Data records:
______________________________

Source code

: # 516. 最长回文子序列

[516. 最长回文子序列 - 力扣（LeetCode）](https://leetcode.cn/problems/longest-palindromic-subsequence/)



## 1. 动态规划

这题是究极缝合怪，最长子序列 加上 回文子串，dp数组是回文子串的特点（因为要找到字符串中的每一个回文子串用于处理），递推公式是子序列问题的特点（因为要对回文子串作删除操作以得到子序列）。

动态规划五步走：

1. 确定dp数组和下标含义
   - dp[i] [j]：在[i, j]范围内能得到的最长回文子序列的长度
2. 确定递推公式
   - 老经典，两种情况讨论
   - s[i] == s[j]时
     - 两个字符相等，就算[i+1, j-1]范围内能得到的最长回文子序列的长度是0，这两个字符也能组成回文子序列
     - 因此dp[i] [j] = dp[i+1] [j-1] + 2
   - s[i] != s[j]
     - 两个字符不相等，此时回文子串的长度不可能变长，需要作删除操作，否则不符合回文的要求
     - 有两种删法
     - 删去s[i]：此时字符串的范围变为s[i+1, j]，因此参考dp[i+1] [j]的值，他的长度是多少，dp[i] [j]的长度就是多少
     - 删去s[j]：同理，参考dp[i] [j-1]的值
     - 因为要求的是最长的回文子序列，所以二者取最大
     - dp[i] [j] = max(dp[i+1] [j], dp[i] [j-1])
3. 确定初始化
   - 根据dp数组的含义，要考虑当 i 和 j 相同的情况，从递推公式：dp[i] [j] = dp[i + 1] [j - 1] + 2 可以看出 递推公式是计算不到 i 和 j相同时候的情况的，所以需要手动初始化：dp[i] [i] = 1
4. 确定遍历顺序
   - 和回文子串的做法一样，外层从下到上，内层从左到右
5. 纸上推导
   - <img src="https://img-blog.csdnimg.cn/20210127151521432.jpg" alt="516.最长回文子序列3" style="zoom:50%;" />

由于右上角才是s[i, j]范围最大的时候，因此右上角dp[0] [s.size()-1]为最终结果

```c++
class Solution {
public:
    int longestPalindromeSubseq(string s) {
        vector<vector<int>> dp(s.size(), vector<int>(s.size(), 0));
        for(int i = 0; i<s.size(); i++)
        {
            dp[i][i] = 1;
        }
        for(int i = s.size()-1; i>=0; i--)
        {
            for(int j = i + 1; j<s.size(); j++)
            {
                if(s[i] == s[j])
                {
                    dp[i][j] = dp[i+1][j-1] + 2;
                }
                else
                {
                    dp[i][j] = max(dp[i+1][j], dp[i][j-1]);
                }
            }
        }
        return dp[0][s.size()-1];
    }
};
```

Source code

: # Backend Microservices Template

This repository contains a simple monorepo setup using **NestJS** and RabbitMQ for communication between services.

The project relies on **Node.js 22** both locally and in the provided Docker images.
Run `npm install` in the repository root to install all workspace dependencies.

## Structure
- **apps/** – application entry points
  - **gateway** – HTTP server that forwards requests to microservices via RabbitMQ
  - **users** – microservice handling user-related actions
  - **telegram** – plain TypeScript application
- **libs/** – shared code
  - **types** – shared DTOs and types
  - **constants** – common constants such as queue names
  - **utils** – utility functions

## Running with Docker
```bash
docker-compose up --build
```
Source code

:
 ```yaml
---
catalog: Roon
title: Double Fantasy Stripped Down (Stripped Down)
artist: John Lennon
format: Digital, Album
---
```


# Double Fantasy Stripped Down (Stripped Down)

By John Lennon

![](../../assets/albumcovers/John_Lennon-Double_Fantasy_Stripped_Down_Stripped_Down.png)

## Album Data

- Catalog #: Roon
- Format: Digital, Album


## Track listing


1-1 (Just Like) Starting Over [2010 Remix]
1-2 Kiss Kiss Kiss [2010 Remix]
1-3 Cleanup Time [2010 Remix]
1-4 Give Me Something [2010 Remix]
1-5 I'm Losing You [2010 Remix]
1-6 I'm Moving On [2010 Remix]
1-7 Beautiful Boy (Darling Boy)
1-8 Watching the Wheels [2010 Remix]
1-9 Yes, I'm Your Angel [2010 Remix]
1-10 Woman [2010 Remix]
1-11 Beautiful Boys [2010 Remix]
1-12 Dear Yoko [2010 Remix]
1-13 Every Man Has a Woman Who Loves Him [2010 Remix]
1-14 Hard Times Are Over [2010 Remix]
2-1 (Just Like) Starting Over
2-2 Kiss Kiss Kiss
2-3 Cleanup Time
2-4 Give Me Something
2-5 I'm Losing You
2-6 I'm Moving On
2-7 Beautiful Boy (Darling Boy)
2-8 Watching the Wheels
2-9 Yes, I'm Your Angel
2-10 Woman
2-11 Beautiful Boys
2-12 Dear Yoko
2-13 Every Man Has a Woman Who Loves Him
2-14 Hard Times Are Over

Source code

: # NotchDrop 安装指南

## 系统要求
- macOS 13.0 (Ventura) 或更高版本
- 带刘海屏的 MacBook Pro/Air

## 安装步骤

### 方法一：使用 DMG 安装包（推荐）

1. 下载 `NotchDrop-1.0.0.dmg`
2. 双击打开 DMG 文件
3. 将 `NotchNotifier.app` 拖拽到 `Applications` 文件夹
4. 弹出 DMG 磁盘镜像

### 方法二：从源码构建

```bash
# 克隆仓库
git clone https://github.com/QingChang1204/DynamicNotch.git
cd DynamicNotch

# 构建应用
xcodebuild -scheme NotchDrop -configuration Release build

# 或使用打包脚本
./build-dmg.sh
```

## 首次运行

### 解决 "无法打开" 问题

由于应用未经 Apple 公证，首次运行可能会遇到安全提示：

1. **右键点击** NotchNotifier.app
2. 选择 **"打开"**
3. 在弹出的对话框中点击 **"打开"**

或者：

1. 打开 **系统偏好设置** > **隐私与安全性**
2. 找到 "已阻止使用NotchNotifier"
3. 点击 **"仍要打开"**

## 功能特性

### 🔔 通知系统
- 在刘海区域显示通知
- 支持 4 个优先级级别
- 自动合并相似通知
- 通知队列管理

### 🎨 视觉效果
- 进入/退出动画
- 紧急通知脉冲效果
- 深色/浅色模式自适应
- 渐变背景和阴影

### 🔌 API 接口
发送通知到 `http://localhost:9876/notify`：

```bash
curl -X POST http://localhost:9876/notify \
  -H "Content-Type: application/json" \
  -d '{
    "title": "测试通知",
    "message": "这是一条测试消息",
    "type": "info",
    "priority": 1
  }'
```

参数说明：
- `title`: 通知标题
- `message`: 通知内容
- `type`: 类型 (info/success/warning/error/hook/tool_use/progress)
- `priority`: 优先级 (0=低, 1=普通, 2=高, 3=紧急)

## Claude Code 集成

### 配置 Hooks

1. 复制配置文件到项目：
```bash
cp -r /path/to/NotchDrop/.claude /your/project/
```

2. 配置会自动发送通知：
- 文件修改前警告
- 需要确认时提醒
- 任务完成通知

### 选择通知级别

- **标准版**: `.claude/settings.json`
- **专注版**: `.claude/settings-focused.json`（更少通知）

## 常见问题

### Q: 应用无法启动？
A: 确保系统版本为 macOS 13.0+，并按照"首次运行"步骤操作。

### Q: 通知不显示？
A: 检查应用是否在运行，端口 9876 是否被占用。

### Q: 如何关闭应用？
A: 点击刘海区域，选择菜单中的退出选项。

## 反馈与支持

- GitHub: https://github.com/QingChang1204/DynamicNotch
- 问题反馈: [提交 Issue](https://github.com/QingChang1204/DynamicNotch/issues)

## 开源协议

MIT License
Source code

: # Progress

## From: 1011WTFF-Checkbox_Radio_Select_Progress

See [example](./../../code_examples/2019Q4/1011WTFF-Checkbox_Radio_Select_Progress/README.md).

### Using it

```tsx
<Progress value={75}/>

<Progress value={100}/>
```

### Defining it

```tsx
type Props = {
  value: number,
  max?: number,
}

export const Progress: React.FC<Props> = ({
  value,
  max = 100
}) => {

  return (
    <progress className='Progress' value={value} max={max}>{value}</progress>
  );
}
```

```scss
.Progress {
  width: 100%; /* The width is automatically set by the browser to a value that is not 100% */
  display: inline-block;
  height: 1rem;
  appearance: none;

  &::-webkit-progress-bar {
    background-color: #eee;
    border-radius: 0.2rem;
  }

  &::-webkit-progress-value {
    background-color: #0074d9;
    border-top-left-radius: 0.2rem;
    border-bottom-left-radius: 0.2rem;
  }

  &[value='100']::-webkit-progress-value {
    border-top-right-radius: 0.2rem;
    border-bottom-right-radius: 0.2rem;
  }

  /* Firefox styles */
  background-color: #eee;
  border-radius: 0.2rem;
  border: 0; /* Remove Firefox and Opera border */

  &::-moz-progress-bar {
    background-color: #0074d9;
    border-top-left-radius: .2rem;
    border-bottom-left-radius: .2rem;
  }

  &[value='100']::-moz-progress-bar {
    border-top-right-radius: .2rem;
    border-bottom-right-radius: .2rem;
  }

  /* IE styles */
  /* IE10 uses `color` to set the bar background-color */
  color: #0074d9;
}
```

______________________________

Activity: Only lines with the word "Just" are wanted; pull each of them from the records.

Exercise output:
1-1 (Just Like) Starting Over [2010 Remix]
2-1 (Just Like) Starting Over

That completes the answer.